Molly Peacock was born in Buffalo, New York, in 1947 into a working-class family in which signals were unclear and life was unpredictable. Her father, Edward Frank Peacock, was a charming but unreliable alcoholic, and her mother, Pauline Wright Peacock, was a churchgoing Baptist. As the first child, Molly found herself in the impossible situation of trying to bring order to their chaotic home and to nurture her younger sister. Summer visits with her grandmother in the country allowed her the peace and space to find her gift for writing, and she sent her grandmother her first work.
Writing was Peacock’s key to control and escape. Putting her experiences into poetic patterns allowed Peacock to impose a sort of order on her life, and she continued to write as an undergraduate at the State University of New York at Binghamton. After receiving her B.A. magna cum laude, she continued to write as a fellow at the MacDowell Colony and then at The Johns Hopkins University, where she was a Danforth Fellow and received an M.A. in 1977. After receiving her degree, she accepted several administrative positions before turning to a life as poet and teacher.

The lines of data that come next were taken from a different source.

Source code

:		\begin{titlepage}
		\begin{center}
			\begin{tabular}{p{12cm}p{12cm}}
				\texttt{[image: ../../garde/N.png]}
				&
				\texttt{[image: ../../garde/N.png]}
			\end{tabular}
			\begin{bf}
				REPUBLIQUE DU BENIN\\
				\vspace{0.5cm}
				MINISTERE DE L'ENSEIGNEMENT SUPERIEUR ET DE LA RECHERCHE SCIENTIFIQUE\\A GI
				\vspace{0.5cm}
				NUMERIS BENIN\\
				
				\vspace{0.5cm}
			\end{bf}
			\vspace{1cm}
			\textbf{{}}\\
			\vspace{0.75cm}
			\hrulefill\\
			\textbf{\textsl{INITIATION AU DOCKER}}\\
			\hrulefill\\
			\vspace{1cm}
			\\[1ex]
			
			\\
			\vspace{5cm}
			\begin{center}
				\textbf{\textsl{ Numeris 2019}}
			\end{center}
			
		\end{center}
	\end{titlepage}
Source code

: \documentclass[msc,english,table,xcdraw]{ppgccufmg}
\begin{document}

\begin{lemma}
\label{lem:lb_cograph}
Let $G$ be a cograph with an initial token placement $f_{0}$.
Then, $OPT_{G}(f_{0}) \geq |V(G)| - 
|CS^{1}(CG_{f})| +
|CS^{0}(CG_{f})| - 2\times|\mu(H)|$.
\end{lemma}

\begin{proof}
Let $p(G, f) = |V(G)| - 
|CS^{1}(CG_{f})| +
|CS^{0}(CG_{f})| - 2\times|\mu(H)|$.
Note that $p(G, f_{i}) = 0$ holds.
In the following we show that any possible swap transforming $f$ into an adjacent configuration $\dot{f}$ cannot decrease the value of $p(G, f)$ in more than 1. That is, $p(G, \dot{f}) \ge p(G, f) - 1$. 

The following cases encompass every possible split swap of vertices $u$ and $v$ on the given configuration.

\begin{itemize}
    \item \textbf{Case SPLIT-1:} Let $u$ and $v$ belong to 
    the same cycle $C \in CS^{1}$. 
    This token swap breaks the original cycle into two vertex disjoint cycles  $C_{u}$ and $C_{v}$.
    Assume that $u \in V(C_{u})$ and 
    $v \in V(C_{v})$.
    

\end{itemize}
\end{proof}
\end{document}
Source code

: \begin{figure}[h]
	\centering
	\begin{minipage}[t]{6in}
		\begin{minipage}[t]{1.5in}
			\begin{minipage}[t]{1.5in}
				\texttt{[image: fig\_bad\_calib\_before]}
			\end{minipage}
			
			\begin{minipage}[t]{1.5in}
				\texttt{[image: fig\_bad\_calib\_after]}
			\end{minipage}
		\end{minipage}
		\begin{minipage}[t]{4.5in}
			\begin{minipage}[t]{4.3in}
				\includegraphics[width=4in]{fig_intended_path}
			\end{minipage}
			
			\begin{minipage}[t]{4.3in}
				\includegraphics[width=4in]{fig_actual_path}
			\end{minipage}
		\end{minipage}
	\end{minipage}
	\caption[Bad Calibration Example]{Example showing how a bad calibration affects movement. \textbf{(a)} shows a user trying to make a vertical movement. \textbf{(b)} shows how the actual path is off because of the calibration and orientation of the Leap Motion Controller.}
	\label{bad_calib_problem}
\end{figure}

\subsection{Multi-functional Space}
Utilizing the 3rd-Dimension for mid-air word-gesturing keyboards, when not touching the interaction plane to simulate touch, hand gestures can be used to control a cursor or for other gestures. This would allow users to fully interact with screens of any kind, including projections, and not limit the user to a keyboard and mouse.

She has been writer-in-residence for the Delaware State Council on the Arts and has taught at Hofstra University, Columbia University, Friends Seminary, and elsewhere. Avoiding the usual tenured position of an academic poet in an M.F.A. program, Peacock decided instead to take short teaching engagements in widely different programs, allowing her to make of her career a continual discovery. She settled in New York and Toronto with her husband, Michael Groden.